"We have two great hitters in Major League Baseball this year who won this award," Commissioner Bud Selig said at a news conference before the game. "The Hank Aaron Award, which is presented to the most outstanding offensive performers in the American and National Leagues, was introduced in 1999. Hank, I'd like to thank you once again for joining us in presenting this award. Aramis and Kevin, both of you had outstanding seasons in your respective leagues."
The Hank Aaron Award was created and introduced in 1999 to honor the 25th anniversary of Aaron breaking Babe Ruth's all-time home run record of 714, and at that time, it was the first new major award introduced by MLB in more than 25 years.
Past winners of the Hank Aaron Award include: Manny Ramirez and Sammy Sosa (1999); Carlos Delgado and Todd Helton (2000); Rodriguez and Barry Bonds (2001, '02); Rodriguez and Albert Pujols ('03); Manny Ramirez and Bonds ('04); David Ortiz and Andruw Jones ('05); Derek Jeter and Ryan Howard ('06); and Rodriguez and Fielder ('07).
Aaron's record of 755 homers stood until 2007, when it was eclipsed by former Giants slugger Bonds, who sits at 762 home runs after not playing this past season.
Aaron began his illustrious career with the Braves in Milwaukee and ended it 23 years later in 1976 with the Brewers when Selig was the team's owner. He surpassed Ruth's record on April 8, 1974, as a member of the Atlanta Braves, hitting the record-breaking shot into the left-field bullpen at old Atlanta-Fulton County Stadium.
Aaron, who is the only player in Major League history to amass more than 700 homers, 2,000 RBIs (2,297), 2,000 runs (2,174) and 3,000 hits (3,771), said the two award winners this year best exemplify the team traits that made him a great player.
Neither led their respective leagues this year in home runs. Aaron led the NL four times and was an All-Star 23 times.
"These guys have demonstrated that they can play the game of baseball the way it's meant to be played," Aaron said about the award winners. "The most home runs I ever hit in a season were 47 [in 1971]. And that was it. No more. And I just want to say, really, I offer my congratulations to the two of them. And believe me that it just takes teamwork, and I'm sure that things are going to work out fine for them."
Ramirez hit .289 with 97 runs scored, a career-high 44 doubles, 27 home runs, a club-high 111 RBIs, a career-best .380 on-base percentage and a .518 slugging percentage.

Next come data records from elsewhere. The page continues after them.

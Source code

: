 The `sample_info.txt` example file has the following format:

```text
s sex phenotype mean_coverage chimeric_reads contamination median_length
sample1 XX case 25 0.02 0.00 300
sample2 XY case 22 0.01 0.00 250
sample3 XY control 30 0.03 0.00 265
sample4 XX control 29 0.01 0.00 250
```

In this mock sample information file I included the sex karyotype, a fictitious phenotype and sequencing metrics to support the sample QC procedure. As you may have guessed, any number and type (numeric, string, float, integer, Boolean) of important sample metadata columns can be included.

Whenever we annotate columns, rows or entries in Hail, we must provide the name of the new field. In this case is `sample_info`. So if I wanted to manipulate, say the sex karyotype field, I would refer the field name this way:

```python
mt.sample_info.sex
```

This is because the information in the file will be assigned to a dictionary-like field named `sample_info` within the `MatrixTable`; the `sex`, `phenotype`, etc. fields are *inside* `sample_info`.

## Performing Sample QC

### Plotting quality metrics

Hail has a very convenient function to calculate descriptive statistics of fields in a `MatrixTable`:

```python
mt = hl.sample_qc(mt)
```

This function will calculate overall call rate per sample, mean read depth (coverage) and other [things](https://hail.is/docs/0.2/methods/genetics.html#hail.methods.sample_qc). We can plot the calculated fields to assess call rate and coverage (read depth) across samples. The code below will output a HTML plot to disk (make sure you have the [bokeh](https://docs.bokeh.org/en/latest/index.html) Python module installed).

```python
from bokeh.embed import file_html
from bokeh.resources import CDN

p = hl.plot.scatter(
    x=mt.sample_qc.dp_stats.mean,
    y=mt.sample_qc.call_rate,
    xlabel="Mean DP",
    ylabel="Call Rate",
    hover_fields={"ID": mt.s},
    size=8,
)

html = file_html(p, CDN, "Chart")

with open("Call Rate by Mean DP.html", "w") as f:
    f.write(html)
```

It was the sixth season of 100 or more RBIs in Aramis Ramirez's career. The native of the Dominican Republic now has six straight seasons, and seven overall, with 25 or more home runs. Eleven of his 27 homers gave the Cubs the lead.
In close and late situations, the 30-year-old batted .423 (30-for-71) with nine home runs and 29 RBIs. Ramirez collected 27 RBIs and 20 runs scored in 27 games in August, and he posted 56 RBIs in Chicago's final 69 games of the season.
Named an All-Star for the second time in his career, Ramirez was one of five Cubs players with 20 or more home runs, marking only the third time in franchise history that the feat has been accomplished.
Ramirez said his contributions so far to baseball pale in comparison to Aaron.
"I can never compare myself to a guy like Hank Aaron," Ramirez said. "I mean his numbers and those 23 All-Star Games. I'm only 21 behind. But I'm just honored having that award and sitting right next to him."
Youkilis set career highs with a .312 batting average to rank sixth in the AL, 168 hits, 43 doubles, and club-high totals of 29 home runs and 115 RBIs, good for fourth in the AL.
He averaged an RBI per every 4.7 at-bats, the best ratio in the AL, and also batted .374 with runners in scoring position. His .569 slugging percentage ranked third in the AL, his 76 extra-base hits were fourth and his .390 on-base percentage was sixth.
The versatile corner infielder collected 16 home runs and 62 RBIs in his final 61 games of the 2008 regular season. The 29-year-old Youkilis posted at least 15 RBIs in each month this season, highlighted by an August in which he had a .351 batting average, six home runs and 24 RBIs.
A first-time All-Star in 2008, Youkilis started at first base in the Midsummer Classic at Yankee Stadium.
"Well, I don't think I can ever compare myself to Hank Aaron in any way," Youkilis said. "I'll never see myself in that level. So to win this award, I don't know, I'm a little humbled by it. But it's great just to be able to have an award that's named after somebody that exemplified so much in this game and has brought so much history to this game. It's an honor just to be named in the same sentence. So for me, I'm thrilled."